[Plain-text document sources]
------

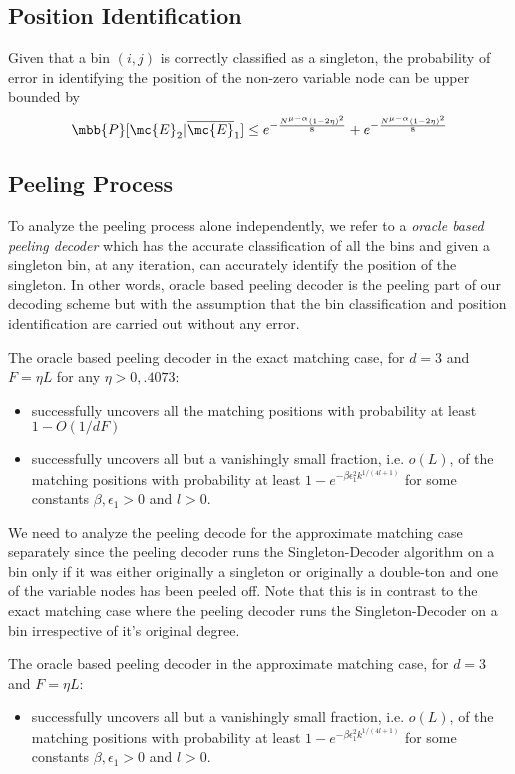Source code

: \subsection{\bf Position Identification}
\begin{lemma}
Given that a bin $(i,j)$ is correctly classified as a singleton, the probability of error in identifying the position of the non-zero variable node can be upper bounded by
\begin{align*}
\mbb{P}[\mc{E}_2|\overline{\mc{E}}_1]\leq e^{-\frac{N^{\mu-\alpha}(1-2\eta)^2}{8}}+e^{-\frac{N^{\mu-\alpha}(1-2\eta)^2}{8}}
\end{align*}
\end{lemma}

\subsection{\bf Peeling Process}
To analyze the peeling process alone independently, we refer to a {\it oracle based peeling decoder} which has the accurate classification of all the bins and given a singleton bin, at any iteration, can accurately identify the position of the singleton. In other words, oracle based peeling decoder is the peeling part of our decoding scheme but with the assumption that the bin classification and position identification are carried out without any error.
\begin{lemma}
The oracle based peeling decoder in the exact matching case, for $d=3$ and $F=\eta L$ for any $\eta>0,.4073$:
\begin{itemize}
\item successfully uncovers all the matching positions with probability at least $1-O(1/dF)$
\item successfully uncovers all but a vanishingly small fraction, i.e. $o(L)$, of the matching positions with probability at least $1-e^{-\beta \epsilon_1^2k^{1/(4l+1)}}$ for some constants $\beta,\epsilon_1>0$ and $l>0.$
\end{itemize}
\end{lemma}

We need to analyze the peeling decode for the approximate matching case separately since the peeling decoder runs the Singleton-Decoder algorithm on a bin only if it was either originally a singleton or originally a double-ton and one of the variable nodes has been peeled off. Note that this is in contrast to the exact matching case where the peeling decoder runs the Singleton-Decoder on a bin irrespective of it's original degree.
\begin{lemma}
The oracle based peeling decoder in the approximate matching case, for $d=3$ and $F=\eta L$:
\begin{itemize}
\item successfully uncovers all but a vanishingly small fraction, i.e. $o(L)$, of the matching positions with probability at least $1-e^{-\beta \epsilon_1^2k^{1/(4l+1)}}$ for some constants $\beta,\epsilon_1>0$ and $l>0.$
\end{itemize}
\end{lemma}
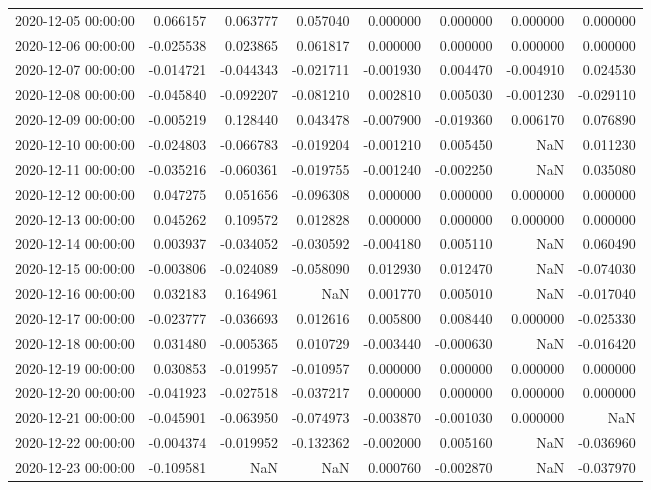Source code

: \begin{tabular}{lrrrrrrr}
2020-12-05 00:00:00 & 0.066157 & 0.063777 & 0.057040 & 0.000000 & 0.000000 & 0.000000 & 0.000000 \\
2020-12-06 00:00:00 & -0.025538 & 0.023865 & 0.061817 & 0.000000 & 0.000000 & 0.000000 & 0.000000 \\
2020-12-07 00:00:00 & -0.014721 & -0.044343 & -0.021711 & -0.001930 & 0.004470 & -0.004910 & 0.024530 \\
2020-12-08 00:00:00 & -0.045840 & -0.092207 & -0.081210 & 0.002810 & 0.005030 & -0.001230 & -0.029110 \\
2020-12-09 00:00:00 & -0.005219 & 0.128440 & 0.043478 & -0.007900 & -0.019360 & 0.006170 & 0.076890 \\
2020-12-10 00:00:00 & -0.024803 & -0.066783 & -0.019204 & -0.001210 & 0.005450 & NaN & 0.011230 \\
2020-12-11 00:00:00 & -0.035216 & -0.060361 & -0.019755 & -0.001240 & -0.002250 & NaN & 0.035080 \\
2020-12-12 00:00:00 & 0.047275 & 0.051656 & -0.096308 & 0.000000 & 0.000000 & 0.000000 & 0.000000 \\
2020-12-13 00:00:00 & 0.045262 & 0.109572 & 0.012828 & 0.000000 & 0.000000 & 0.000000 & 0.000000 \\
2020-12-14 00:00:00 & 0.003937 & -0.034052 & -0.030592 & -0.004180 & 0.005110 & NaN & 0.060490 \\
2020-12-15 00:00:00 & -0.003806 & -0.024089 & -0.058090 & 0.012930 & 0.012470 & NaN & -0.074030 \\
2020-12-16 00:00:00 & 0.032183 & 0.164961 & NaN & 0.001770 & 0.005010 & NaN & -0.017040 \\
2020-12-17 00:00:00 & -0.023777 & -0.036693 & 0.012616 & 0.005800 & 0.008440 & 0.000000 & -0.025330 \\
2020-12-18 00:00:00 & 0.031480 & -0.005365 & 0.010729 & -0.003440 & -0.000630 & NaN & -0.016420 \\
2020-12-19 00:00:00 & 0.030853 & -0.019957 & -0.010957 & 0.000000 & 0.000000 & 0.000000 & 0.000000 \\
2020-12-20 00:00:00 & -0.041923 & -0.027518 & -0.037217 & 0.000000 & 0.000000 & 0.000000 & 0.000000 \\
2020-12-21 00:00:00 & -0.045901 & -0.063950 & -0.074973 & -0.003870 & -0.001030 & 0.000000 & NaN \\
2020-12-22 00:00:00 & -0.004374 & -0.019952 & -0.132362 & -0.002000 & 0.005160 & NaN & -0.036960 \\
2020-12-23 00:00:00 & -0.109581 & NaN & NaN & 0.000760 & -0.002870 & NaN & -0.037970 \\

\end{tabular}
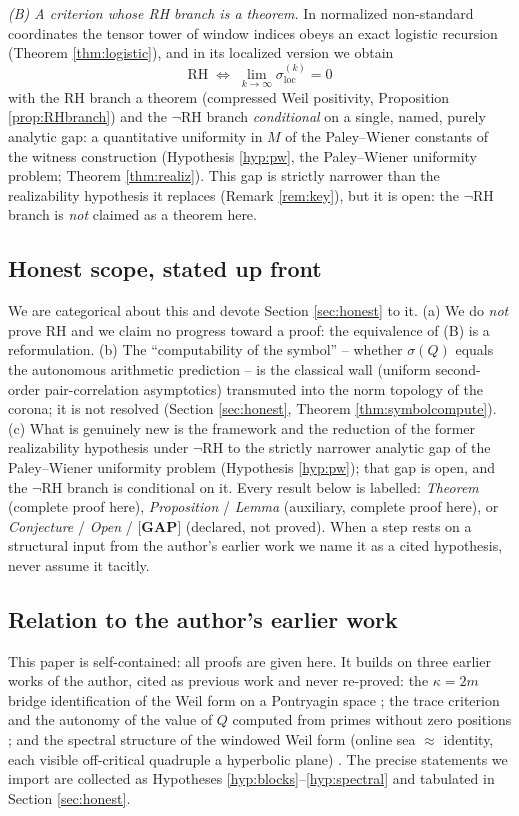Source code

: \documentclass[11pt,reqno]{amsart}
\theoremstyle{definition}
\newcommand{\GAP}{\textbf{[GAP]}}
\begin{document}
\emph{(B) A criterion whose RH branch is a theorem.} In normalized
non-standard coordinates the tensor tower of window indices obeys an exact
logistic recursion (Theorem \ref{thm:logistic}), and in its localized version we
obtain
\[
\mathrm{RH}\;\Longleftrightarrow\;\lim_{k\to\infty}\sigma_{\mathrm{loc}}^{(k)}=0
\]
with the RH branch a theorem (compressed Weil positivity, Proposition
\ref{prop:RHbranch}) and the \(\neg\)RH branch \emph{conditional} on a single,
named, purely analytic gap: a quantitative uniformity in \(M\) of the
Paley--Wiener constants of the witness construction (Hypothesis \ref{hyp:pw},
the Paley--Wiener uniformity problem; Theorem \ref{thm:realiz}). This gap is strictly narrower than the
realizability hypothesis it replaces (Remark \ref{rem:key}), but it is open: the
\(\neg\)RH branch is \emph{not} claimed as a theorem here.

\subsection{Honest scope, stated up front}\label{subsec:honest-up-front}
We are categorical about this and devote Section \ref{sec:honest} to it. (a) We
do \emph{not} prove RH and we claim no progress toward a proof: the equivalence
of (B) is a reformulation. (b) The ``computability of the symbol'' -- whether
\(\sigma(Q)\) equals the autonomous arithmetic prediction -- is the classical
wall (uniform second-order pair-correlation asymptotics) transmuted into the
norm topology of the corona; it is not resolved (Section \ref{sec:honest},
Theorem \ref{thm:symbolcompute}). (c) What is genuinely new is the framework and
the reduction of the former realizability hypothesis under \(\neg\)RH to the
strictly narrower analytic gap of the Paley--Wiener uniformity problem (Hypothesis \ref{hyp:pw}); that
gap is open, and the \(\neg\)RH branch is conditional on it. Every result
below is labelled: \emph{Theorem} (complete proof here), \emph{Proposition} /
\emph{Lemma} (auxiliary, complete proof here), or \emph{Conjecture} / \emph{Open}
/ \(\GAP\) (declared, not proved). When a step rests on a structural input from
the author's earlier work we name it as a cited hypothesis, never assume it
tacitly.

\subsection{Relation to the author's earlier work}
This paper is self-contained: all proofs are given here. It builds on three
earlier works of the author, cited as previous work and never re-proved: the
\(\kappa=2m\) bridge identification of the Weil form on a Pontryagin space
\cite{P35}; the trace criterion and the autonomy of the value of \(Q\) computed
from primes without zero positions \cite{P39}; and the spectral structure of the
windowed Weil form (online sea \(\approx\) identity, each visible off-critical
quadruple a hyperbolic plane) \cite{P40}. The precise statements we import are
collected as Hypotheses \ref{hyp:blocks}--\ref{hyp:spectral} and tabulated in
Section \ref{sec:honest}.
\end{document}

------

**Exercise objective:** Scan the records for the string "spectral". Copy each line in which it appears.

**Answer for this exercise:**
from primes without zero positions \cite{P39}; and the spectral structure of the
collected as Hypotheses \ref{hyp:blocks}--\ref{hyp:spectral} and tabulated in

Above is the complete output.